◆ **What this task involves**: Whenever a line below mentions the word "Press", that line should be copied.

Data for this exercise section start

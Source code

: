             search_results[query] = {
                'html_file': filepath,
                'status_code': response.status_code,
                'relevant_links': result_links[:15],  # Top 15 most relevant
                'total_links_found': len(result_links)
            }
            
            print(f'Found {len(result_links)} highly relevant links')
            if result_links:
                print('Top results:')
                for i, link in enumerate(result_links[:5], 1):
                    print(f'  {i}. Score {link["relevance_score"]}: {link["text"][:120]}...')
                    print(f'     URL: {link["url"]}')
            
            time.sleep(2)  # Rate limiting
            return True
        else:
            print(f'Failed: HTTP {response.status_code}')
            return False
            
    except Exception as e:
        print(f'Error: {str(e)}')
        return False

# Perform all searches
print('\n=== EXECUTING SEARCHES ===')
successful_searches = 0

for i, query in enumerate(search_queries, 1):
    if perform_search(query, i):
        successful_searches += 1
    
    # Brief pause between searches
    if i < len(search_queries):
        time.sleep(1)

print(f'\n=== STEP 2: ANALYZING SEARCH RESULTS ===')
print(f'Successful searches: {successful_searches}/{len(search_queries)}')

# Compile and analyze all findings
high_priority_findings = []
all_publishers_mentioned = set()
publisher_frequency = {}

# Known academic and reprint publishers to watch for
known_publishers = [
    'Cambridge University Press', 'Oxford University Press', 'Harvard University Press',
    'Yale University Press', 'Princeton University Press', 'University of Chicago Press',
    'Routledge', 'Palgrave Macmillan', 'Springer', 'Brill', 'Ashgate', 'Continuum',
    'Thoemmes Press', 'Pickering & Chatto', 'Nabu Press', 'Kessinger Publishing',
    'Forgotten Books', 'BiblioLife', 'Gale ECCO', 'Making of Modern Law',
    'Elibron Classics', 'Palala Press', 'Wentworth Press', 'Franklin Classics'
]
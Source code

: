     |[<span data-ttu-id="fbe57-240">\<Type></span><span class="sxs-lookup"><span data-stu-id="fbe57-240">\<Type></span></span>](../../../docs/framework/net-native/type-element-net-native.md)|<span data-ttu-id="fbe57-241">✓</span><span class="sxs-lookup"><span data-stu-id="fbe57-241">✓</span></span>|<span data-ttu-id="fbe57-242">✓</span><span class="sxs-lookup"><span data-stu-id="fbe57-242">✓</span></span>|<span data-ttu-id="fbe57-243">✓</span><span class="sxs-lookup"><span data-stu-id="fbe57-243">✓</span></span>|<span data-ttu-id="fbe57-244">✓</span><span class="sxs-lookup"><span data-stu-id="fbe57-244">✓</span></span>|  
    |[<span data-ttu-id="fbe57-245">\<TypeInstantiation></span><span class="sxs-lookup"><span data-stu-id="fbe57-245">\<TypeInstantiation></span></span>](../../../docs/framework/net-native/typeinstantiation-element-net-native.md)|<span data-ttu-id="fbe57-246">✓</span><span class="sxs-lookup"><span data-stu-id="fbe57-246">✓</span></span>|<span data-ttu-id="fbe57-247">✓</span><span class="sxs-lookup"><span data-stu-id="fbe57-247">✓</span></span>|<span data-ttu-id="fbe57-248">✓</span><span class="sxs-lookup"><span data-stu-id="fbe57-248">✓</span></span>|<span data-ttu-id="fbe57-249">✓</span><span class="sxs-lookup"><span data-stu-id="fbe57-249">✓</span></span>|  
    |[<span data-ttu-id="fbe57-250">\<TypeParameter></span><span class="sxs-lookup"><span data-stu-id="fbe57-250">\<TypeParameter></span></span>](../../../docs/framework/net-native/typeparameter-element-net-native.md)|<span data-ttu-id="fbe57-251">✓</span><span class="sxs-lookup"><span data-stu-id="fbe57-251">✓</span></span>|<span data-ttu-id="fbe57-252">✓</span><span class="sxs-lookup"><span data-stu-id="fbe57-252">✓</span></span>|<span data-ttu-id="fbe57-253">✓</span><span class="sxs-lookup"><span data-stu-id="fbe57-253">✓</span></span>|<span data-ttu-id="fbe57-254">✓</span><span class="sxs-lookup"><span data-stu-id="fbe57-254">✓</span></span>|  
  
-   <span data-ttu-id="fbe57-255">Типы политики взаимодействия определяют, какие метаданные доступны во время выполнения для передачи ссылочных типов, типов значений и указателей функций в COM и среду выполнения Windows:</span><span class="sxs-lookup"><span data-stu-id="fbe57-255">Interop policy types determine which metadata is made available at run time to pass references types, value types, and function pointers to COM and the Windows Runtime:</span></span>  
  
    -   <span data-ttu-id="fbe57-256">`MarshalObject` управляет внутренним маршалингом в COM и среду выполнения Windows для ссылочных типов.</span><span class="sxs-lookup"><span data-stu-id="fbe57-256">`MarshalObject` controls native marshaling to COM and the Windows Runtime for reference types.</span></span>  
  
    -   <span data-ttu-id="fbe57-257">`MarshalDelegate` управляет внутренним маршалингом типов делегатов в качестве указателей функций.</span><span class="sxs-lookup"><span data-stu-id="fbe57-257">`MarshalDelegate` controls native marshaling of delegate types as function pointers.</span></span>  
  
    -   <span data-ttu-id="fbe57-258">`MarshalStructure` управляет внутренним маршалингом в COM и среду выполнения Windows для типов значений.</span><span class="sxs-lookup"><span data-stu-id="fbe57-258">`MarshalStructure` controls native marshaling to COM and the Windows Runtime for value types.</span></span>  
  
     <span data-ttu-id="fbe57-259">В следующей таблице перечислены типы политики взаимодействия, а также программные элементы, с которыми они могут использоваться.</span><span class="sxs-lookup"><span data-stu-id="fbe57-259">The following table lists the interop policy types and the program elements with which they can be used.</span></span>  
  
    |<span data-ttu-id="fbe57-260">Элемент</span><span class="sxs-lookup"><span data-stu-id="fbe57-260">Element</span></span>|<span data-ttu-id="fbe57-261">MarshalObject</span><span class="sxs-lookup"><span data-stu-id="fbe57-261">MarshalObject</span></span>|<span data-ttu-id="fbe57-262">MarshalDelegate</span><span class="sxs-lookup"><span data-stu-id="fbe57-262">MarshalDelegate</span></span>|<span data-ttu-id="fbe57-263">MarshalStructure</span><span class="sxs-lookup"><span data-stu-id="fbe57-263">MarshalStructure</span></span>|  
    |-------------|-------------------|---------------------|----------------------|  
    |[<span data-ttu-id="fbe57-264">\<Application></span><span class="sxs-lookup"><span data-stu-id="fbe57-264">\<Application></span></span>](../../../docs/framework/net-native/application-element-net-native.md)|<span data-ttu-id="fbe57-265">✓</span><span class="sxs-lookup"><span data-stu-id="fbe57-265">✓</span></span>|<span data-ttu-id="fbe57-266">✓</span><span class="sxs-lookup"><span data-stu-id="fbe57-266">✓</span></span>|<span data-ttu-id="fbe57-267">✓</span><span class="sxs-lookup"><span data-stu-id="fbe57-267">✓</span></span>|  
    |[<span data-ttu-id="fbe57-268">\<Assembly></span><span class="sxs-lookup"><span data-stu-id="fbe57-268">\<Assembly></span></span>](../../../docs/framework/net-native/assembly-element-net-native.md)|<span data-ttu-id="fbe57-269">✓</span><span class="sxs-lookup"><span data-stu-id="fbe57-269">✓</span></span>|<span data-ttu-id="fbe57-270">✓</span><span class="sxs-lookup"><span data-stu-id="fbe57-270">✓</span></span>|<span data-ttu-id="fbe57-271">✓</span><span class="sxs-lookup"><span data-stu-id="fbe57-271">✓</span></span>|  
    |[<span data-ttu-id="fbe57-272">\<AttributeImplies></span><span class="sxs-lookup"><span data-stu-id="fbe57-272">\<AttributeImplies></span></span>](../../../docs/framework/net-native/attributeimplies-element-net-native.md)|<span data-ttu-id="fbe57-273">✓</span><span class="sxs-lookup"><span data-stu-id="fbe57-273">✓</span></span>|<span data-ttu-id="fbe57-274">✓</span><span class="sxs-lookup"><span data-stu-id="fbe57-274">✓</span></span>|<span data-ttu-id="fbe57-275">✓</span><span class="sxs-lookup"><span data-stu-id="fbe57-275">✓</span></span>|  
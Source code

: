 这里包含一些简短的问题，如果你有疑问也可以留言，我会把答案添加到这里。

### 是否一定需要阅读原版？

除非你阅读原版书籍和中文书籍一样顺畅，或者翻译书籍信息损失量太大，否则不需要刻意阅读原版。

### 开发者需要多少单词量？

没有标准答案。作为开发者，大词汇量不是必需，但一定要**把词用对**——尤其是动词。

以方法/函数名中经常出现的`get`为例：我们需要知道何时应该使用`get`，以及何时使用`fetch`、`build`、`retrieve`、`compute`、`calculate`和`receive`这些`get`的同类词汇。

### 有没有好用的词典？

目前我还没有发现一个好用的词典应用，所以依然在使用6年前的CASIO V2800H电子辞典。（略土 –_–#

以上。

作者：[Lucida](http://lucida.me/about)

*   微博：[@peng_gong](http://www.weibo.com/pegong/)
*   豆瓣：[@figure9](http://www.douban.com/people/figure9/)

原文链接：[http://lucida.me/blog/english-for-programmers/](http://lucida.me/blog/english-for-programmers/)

Data for this exercise section end

◆ **Your response**:
    'Cambridge University Press', 'Oxford University Press', 'Harvard University Press',
    'Yale University Press', 'Princeton University Press', 'University of Chicago Press',
    'Thoemmes Press', 'Pickering & Chatto', 'Nabu Press', 'Kessinger Publishing',
    'Elibron Classics', 'Palala Press', 'Wentworth Press', 'Franklin Classics'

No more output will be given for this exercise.